▶ What the exercise asks: Where does the string "values" appear in the records? Copy each line that holds it.

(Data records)
------------------------------------------------

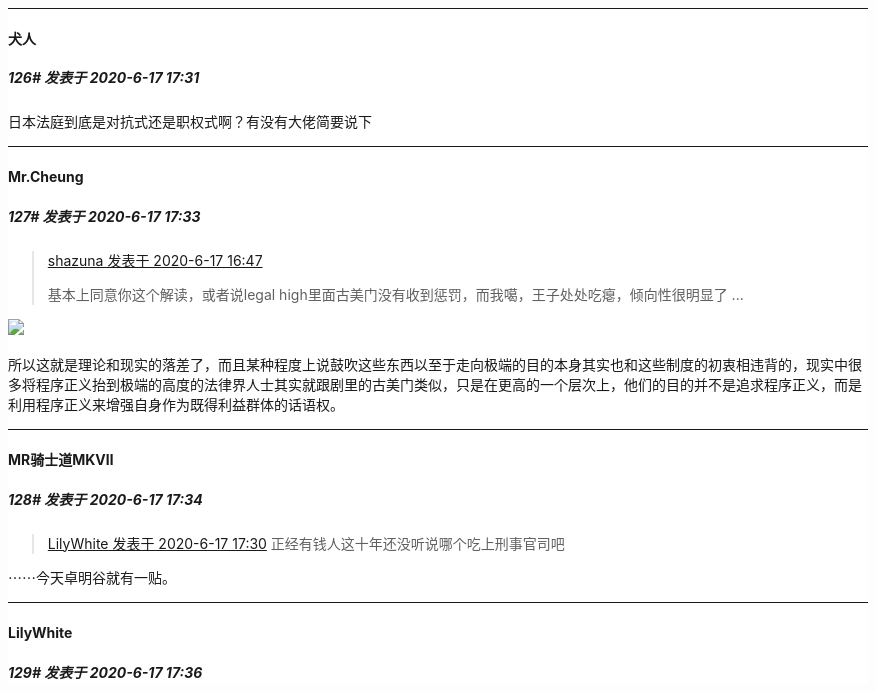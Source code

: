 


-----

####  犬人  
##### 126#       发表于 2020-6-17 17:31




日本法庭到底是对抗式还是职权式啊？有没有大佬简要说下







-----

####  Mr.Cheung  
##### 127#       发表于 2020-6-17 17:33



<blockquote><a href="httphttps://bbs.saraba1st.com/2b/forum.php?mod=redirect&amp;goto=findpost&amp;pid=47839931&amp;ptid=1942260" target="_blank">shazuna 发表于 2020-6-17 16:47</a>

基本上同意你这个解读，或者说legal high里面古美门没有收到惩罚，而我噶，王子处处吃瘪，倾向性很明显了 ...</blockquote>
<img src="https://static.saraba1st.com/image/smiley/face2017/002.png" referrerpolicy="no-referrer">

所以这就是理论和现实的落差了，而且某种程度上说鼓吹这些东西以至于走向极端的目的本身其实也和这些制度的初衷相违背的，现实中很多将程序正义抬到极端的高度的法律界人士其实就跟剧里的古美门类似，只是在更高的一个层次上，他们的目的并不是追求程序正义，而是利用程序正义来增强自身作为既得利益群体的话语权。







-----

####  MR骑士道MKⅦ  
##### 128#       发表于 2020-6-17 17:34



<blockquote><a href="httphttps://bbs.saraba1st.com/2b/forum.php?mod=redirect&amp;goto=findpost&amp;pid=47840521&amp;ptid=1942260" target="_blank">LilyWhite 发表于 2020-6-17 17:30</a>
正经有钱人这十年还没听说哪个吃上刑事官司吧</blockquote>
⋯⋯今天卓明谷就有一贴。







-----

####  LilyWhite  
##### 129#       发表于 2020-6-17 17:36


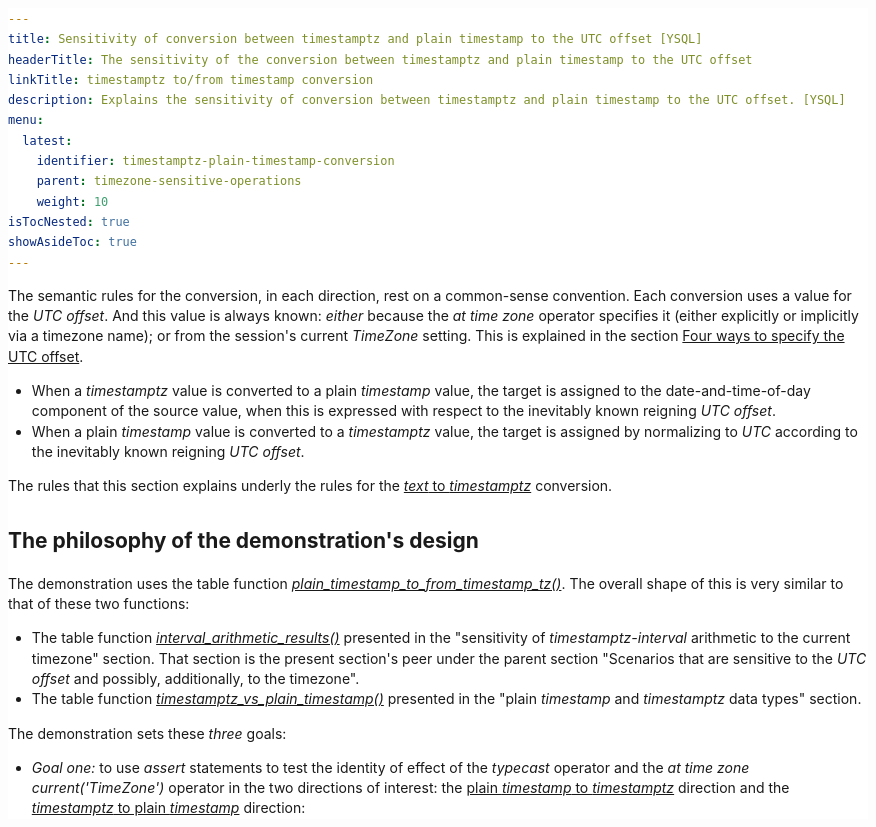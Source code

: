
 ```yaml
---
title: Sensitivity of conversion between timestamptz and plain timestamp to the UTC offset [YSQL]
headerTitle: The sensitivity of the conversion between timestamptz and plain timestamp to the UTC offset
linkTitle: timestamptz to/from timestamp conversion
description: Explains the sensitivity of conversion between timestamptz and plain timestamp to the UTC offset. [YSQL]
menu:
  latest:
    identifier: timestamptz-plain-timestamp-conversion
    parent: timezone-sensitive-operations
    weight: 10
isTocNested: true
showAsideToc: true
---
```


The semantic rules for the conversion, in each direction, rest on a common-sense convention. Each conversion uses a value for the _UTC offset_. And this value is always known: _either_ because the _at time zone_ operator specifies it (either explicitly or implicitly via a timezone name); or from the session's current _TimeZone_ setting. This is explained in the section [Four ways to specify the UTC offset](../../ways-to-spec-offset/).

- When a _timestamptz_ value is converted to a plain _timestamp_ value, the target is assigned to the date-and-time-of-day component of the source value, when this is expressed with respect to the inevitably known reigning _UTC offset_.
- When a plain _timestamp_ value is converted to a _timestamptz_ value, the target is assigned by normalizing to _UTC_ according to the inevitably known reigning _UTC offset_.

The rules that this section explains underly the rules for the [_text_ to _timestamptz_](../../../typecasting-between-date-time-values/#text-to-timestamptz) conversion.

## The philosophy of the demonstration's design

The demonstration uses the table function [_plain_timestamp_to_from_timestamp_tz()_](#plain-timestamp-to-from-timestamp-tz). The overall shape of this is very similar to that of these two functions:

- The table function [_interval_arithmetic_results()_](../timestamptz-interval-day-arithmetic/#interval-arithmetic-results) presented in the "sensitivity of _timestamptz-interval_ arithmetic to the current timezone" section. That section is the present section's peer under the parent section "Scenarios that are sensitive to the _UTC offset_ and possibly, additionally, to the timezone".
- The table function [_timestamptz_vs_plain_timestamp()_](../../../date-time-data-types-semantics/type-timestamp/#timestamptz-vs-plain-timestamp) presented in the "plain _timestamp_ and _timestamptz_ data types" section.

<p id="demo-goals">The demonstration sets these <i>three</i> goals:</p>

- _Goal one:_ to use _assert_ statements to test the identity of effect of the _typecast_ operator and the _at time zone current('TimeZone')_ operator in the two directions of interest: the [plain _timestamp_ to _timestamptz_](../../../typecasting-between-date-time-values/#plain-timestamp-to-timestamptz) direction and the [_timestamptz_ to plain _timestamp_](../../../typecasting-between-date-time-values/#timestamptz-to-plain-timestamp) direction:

------------------------------------------------

▶ Written response:
The rules that this section explains underly the rules for the [_text_ to _timestamptz_](../../../typecasting-between-date-time-values/#text-to-timestamptz) conversion.
- _Goal one:_ to use _assert_ statements to test the identity of effect of the _typecast_ operator and the _at time zone current('TimeZone')_ operator in the two directions of interest: the [plain _timestamp_ to _timestamptz_](../../../typecasting-between-date-time-values/#plain-timestamp-to-timestamptz) direction and the [_timestamptz_ to plain _timestamp_](../../../typecasting-between-date-time-values/#timestamptz-to-plain-timestamp) direction:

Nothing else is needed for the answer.